Einzelmolekülanalyse der Dynamik der SecA Translokase

Membranproteine in Bakterien sind an vielen lebensnotwendigen Prozessen beteiligt wie beispielsweise dem Stofftransport, der ATP-Synthese, der Aufrechterhaltung des Membranpotentials oder der Atmungskette. Der Membraneinbau, die Faltung und Oligomerisierung von integralen Membranprotein-Komplexen wird von Translokasen und Insertasen gesteuert. Die essentielle Sec Translokase besteht aus dem integralen SecYEG-Komplex sowie der energieliefernden Komponente SecA. Die ATPase-Aktivität von SecA ist gekoppelt an die Translokation von Membranproteinen, wobei SecA ein hochdynamisches Motor-Molekül ist, welches sowohl in löslicher oder membranassoziierter Form vorliegen kann, aber im Verlauf des Insertionsprozesses seiner Substratproteine auch transient in die Membran eintauchen kann. Die molekulare Dynamik von SecA wird an rekonstitutierten Systemen mit gereinigter, in Liposomen rekonstitutierter SecYEG-Translokase und fluoreszenzmarkiertem SecA Protein sowie markierten Präkursorproteinen untersucht. Hierbei werden biochemische Methoden wie protease mapping und Epitop-Akzessibilität eingesetzt.

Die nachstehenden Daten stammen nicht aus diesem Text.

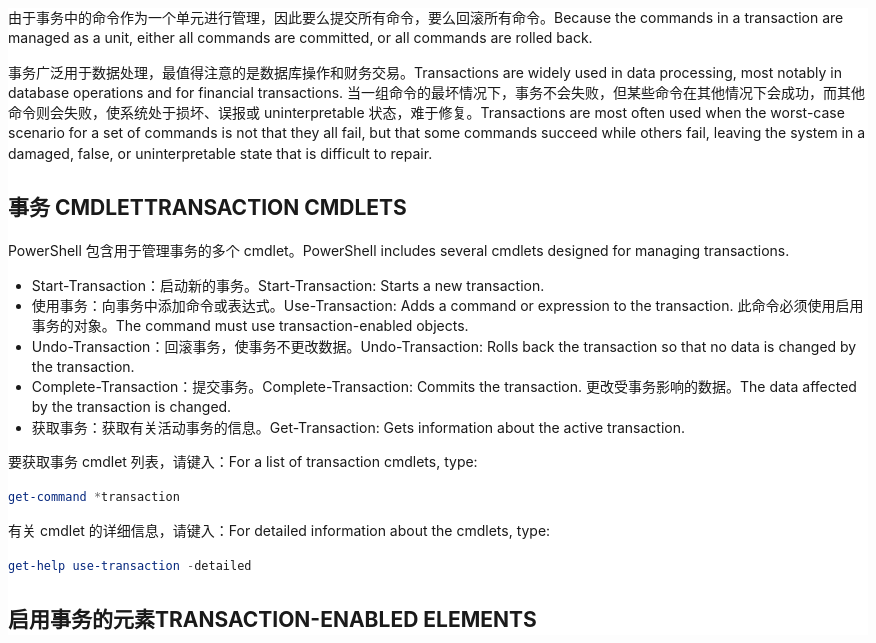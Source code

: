 <span data-ttu-id="84959-114">由于事务中的命令作为一个单元进行管理，因此要么提交所有命令，要么回滚所有命令。</span><span class="sxs-lookup"><span data-stu-id="84959-114">Because the commands in a transaction are managed as a unit, either all commands are committed, or all commands are rolled back.</span></span>

<span data-ttu-id="84959-115">事务广泛用于数据处理，最值得注意的是数据库操作和财务交易。</span><span class="sxs-lookup"><span data-stu-id="84959-115">Transactions are widely used in data processing, most notably in database operations and for financial transactions.</span></span> <span data-ttu-id="84959-116">当一组命令的最坏情况下，事务不会失败，但某些命令在其他情况下会成功，而其他命令则会失败，使系统处于损坏、误报或 uninterpretable 状态，难于修复。</span><span class="sxs-lookup"><span data-stu-id="84959-116">Transactions are most often used when the worst-case scenario for a set of commands is not that they all fail, but that some commands succeed while others fail, leaving the system in a damaged, false, or uninterpretable state that is difficult to repair.</span></span>

## <a name="transaction-cmdlets"></a><span data-ttu-id="84959-117">事务 CMDLET</span><span class="sxs-lookup"><span data-stu-id="84959-117">TRANSACTION CMDLETS</span></span>

<span data-ttu-id="84959-118">PowerShell 包含用于管理事务的多个 cmdlet。</span><span class="sxs-lookup"><span data-stu-id="84959-118">PowerShell includes several cmdlets designed for managing transactions.</span></span>

- <span data-ttu-id="84959-119">Start-Transaction：启动新的事务。</span><span class="sxs-lookup"><span data-stu-id="84959-119">Start-Transaction: Starts a new transaction.</span></span>
- <span data-ttu-id="84959-120">使用事务：向事务中添加命令或表达式。</span><span class="sxs-lookup"><span data-stu-id="84959-120">Use-Transaction: Adds a command or expression to the transaction.</span></span> <span data-ttu-id="84959-121">此命令必须使用启用事务的对象。</span><span class="sxs-lookup"><span data-stu-id="84959-121">The command must use transaction-enabled objects.</span></span>
- <span data-ttu-id="84959-122">Undo-Transaction：回滚事务，使事务不更改数据。</span><span class="sxs-lookup"><span data-stu-id="84959-122">Undo-Transaction: Rolls back the transaction so that no data is changed by the transaction.</span></span>
- <span data-ttu-id="84959-123">Complete-Transaction：提交事务。</span><span class="sxs-lookup"><span data-stu-id="84959-123">Complete-Transaction: Commits the transaction.</span></span> <span data-ttu-id="84959-124">更改受事务影响的数据。</span><span class="sxs-lookup"><span data-stu-id="84959-124">The data affected by the transaction is changed.</span></span>
- <span data-ttu-id="84959-125">获取事务：获取有关活动事务的信息。</span><span class="sxs-lookup"><span data-stu-id="84959-125">Get-Transaction: Gets information about the active transaction.</span></span>

<span data-ttu-id="84959-126">要获取事务 cmdlet 列表，请键入：</span><span class="sxs-lookup"><span data-stu-id="84959-126">For a list of transaction cmdlets, type:</span></span>

```powershell
get-command *transaction
```

<span data-ttu-id="84959-127">有关 cmdlet 的详细信息，请键入：</span><span class="sxs-lookup"><span data-stu-id="84959-127">For detailed information about the cmdlets, type:</span></span>

```powershell
get-help use-transaction -detailed
```

## <a name="transaction-enabled-elements"></a><span data-ttu-id="84959-128">启用事务的元素</span><span class="sxs-lookup"><span data-stu-id="84959-128">TRANSACTION-ENABLED ELEMENTS</span></span>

Zentral ist die Technik der ABEL-Falle (anti-Brownian electrokinetic trap), bei der in Kooperation mit dem Projektpartner an der Universität Stuttgart  konfokale, zeitlich hochaufgelöste FRET-Messungen der Motoraktivität von SecA in Abhängigkeit von ATP, der Anwesenheit der rekonstiotutierten SecYEG-proteoliposomen und verschiedener Substratproteine durchgeführt werden.